Project Proposal

I’m choosing to study art and its impact on nationalism, because I want to find out how one reinforces the other, in order to understand how past (and possibly future) periods of nationalism can impact art.

Thesis statment: Art, in all forms (whether it be in the visual or performing arts) can be impacted by periods of intense nationalism, with art either stoking these feelings or showing us how artists may have resisted these anxieties their country was suffering from by creating their own movements or through their own creative expression.

Link to Zotero Library

Most of my sources came from JSTOR; a huge help for finding readings and documents from historical sources. I found mostly secondary sources (which I will hopefully balance out with more primary sources). One of my sources was a deeper look into the art of Germany under Hitler, one looked at how the art of the Weimar Republic indicated the future Germany was headed towards, one was a timeline that shows various events in 20th century German expressionism and compares it to events going on in the world at those times. One was a painting from a series depicting the Niebelungenlied, an epic poem that was a great source of German pride (and an inspiration for Richard Wagner, a notorious German nationalist and antisemite, who’d go on to write the Ring cycle). I also looked at a source that discussed Wagner’s rather intense nationalism, and how his upbringing and the art he enjoyed growing up reflected that later in life.

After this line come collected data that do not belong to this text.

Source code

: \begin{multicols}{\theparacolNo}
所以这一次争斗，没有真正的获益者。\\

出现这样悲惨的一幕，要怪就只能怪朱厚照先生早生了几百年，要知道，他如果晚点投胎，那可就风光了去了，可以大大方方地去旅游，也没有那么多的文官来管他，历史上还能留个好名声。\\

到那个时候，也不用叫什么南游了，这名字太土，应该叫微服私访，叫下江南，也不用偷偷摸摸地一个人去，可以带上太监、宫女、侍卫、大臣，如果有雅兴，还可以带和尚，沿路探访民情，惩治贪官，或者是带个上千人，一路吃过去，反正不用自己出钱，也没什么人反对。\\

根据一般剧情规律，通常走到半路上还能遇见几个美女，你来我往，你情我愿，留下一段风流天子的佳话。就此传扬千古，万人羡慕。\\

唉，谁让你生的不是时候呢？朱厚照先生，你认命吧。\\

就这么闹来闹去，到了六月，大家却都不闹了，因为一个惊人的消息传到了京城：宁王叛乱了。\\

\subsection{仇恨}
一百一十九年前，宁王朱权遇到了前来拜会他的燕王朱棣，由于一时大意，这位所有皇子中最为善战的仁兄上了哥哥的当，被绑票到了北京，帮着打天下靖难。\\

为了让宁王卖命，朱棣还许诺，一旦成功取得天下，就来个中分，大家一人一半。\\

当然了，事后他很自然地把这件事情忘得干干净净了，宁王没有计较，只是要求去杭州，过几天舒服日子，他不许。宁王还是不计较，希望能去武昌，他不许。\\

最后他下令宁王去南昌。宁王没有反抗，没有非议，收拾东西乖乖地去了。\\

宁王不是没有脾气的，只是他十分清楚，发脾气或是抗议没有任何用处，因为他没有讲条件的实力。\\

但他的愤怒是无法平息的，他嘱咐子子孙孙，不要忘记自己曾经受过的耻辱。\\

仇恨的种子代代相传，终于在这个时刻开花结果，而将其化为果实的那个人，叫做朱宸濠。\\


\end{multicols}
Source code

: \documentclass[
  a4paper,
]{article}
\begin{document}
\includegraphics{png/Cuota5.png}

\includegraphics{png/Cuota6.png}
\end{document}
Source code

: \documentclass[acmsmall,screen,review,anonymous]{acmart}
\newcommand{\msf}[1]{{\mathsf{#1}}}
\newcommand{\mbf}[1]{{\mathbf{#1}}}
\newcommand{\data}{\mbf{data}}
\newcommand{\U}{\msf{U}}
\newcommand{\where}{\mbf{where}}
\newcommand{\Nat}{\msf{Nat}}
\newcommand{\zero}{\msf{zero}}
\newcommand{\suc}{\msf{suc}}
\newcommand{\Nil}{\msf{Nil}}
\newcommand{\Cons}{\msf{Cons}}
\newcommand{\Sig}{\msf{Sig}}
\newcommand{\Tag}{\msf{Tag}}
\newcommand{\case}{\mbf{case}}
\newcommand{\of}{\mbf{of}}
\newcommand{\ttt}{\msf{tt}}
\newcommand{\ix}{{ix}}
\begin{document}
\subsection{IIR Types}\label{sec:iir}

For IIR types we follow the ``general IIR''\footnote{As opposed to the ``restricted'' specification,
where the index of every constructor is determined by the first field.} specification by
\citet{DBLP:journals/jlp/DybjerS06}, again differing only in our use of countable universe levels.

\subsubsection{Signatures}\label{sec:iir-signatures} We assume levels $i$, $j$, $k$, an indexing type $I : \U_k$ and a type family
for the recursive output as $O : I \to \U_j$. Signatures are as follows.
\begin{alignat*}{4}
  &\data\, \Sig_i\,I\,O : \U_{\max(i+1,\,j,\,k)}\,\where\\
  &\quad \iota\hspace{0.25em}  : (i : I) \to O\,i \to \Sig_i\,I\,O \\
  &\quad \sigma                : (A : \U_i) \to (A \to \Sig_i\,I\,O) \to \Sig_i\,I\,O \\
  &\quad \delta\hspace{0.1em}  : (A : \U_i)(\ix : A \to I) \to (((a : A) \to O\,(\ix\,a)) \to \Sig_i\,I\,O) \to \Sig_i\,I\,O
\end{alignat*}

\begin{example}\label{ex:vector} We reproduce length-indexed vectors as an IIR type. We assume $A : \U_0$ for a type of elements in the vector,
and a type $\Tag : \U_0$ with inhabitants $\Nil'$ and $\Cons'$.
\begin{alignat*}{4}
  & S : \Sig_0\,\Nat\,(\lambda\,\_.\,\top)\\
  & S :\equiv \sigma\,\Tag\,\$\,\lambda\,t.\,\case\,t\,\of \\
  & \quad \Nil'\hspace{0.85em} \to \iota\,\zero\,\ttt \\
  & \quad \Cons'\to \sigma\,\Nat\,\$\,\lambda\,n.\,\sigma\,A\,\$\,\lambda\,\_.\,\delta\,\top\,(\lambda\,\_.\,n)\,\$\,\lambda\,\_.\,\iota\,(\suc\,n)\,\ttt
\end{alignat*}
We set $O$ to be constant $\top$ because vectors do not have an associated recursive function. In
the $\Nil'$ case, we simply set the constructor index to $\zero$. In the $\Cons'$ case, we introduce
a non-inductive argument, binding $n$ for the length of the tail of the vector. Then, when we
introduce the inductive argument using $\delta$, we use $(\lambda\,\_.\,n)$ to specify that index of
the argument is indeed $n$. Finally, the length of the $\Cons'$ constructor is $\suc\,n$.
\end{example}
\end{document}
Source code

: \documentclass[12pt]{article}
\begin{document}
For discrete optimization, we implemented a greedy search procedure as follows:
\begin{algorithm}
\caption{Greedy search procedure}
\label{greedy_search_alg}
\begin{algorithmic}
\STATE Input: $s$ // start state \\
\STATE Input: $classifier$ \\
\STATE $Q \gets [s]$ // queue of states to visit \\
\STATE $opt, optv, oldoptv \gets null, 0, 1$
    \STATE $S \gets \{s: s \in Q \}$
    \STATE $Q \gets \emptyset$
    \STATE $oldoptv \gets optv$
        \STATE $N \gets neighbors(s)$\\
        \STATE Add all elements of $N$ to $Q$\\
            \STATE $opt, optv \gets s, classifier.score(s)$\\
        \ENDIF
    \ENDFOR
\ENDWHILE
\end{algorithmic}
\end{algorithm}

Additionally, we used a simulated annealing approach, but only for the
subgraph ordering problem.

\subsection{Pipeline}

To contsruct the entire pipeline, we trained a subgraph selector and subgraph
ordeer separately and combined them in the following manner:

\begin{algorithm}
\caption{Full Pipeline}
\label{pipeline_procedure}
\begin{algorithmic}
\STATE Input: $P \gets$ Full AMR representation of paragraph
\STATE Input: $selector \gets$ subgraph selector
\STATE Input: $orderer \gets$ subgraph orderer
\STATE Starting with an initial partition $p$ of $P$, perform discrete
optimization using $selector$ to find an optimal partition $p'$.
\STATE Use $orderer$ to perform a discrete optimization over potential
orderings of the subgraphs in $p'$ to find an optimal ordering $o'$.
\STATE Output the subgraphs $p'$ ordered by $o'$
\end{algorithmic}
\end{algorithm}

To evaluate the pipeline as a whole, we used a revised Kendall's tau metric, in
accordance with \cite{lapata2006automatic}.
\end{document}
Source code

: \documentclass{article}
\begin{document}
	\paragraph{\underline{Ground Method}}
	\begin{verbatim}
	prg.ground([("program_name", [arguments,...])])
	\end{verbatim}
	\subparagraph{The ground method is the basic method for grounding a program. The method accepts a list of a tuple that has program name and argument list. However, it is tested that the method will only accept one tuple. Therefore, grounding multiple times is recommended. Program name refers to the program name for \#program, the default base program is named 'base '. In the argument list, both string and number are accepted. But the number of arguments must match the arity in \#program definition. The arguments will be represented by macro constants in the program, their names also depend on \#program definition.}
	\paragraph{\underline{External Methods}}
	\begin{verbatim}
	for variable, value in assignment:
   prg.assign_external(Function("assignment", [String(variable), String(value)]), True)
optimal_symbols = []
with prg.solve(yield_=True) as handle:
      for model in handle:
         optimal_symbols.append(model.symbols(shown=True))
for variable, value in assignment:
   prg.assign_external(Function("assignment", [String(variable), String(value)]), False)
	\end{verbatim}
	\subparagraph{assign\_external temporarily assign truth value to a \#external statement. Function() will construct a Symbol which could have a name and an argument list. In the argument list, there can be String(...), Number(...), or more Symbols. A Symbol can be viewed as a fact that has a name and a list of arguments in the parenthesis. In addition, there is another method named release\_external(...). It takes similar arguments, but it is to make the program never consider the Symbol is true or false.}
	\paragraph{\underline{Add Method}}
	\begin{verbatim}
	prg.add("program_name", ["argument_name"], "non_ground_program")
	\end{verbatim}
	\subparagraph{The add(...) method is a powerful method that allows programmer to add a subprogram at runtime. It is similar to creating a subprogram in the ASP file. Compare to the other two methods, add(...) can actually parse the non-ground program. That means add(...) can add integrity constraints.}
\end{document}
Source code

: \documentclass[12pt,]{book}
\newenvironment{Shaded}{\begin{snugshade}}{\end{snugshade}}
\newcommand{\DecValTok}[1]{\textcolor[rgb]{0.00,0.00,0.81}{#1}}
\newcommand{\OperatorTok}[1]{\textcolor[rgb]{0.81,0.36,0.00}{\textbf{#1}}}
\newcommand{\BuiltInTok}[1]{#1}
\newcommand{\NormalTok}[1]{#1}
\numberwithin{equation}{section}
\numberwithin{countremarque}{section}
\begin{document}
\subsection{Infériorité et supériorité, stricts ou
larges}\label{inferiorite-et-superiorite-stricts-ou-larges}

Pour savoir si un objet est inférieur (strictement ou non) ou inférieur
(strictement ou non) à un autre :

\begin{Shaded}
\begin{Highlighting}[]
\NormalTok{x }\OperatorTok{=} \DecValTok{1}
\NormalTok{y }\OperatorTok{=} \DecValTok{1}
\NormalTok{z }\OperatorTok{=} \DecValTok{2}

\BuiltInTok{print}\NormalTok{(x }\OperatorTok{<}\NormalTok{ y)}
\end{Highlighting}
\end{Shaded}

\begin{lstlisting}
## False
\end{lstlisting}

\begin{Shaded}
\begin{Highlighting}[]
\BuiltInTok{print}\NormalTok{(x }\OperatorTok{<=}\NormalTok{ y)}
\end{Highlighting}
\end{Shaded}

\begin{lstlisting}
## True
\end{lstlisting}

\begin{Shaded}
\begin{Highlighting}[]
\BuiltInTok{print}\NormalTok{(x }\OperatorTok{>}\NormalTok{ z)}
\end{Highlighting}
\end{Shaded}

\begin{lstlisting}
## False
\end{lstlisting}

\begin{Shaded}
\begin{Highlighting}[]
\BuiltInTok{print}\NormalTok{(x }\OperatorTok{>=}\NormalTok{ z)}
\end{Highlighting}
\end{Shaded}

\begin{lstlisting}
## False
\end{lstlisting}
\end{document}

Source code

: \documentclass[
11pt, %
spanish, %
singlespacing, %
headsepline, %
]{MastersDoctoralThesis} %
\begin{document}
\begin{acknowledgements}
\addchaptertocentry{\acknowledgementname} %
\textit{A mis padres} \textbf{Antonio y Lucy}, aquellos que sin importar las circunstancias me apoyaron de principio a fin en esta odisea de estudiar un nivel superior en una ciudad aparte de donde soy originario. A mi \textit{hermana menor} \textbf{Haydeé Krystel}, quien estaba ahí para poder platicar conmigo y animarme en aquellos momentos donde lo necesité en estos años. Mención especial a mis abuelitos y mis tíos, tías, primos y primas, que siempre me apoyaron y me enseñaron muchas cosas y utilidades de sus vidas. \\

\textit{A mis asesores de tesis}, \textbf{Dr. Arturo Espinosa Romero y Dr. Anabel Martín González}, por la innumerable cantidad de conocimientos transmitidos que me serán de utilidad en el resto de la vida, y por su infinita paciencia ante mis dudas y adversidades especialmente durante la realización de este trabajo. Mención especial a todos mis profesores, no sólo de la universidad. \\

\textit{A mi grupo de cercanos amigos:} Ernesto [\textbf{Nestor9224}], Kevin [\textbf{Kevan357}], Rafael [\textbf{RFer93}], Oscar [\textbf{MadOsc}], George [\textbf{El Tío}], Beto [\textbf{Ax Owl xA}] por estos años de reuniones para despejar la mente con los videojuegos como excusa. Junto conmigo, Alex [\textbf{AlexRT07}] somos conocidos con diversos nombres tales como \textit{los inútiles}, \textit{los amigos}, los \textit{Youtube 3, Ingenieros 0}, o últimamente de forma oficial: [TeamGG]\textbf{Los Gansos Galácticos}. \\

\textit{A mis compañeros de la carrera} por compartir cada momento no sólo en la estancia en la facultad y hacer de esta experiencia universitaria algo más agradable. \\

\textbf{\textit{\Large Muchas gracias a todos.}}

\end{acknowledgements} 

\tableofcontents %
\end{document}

After doing this research, I think I’d like to build a timeline going over various events in German history, probably starting in the 18th and/or 19th centuries, and going over how specific world events impacted art (something like my source I mentioned with the timeline, but a bit more in depth and looking at more art movements than just expressionism).

Finding sources themselves was rather painless, but I found it’s a bit easier to find secondary sources compared to primary sources. For future research, I’d definitely like to find more primary sources (which may prove difficult in some cases, like in Nazi Germany, where a lot of protest art was more than likely destroyed, for example).

As far as remaining questions go, I’d ask how Germany tries to romanticize its past. Does it show its best moments, or does it simply paint them (sometimes literally) in a different perspective to make them the good guys in a story where they’re bad? I’d also like to compare and contrast Beowulf and the Nibelungenlied; both are epic poems about heroes, but one is far better known to English speakers, while plenty of German speakers learn about the latter. I think it’d be looking at comparing those and how they may have once played a role in national pride.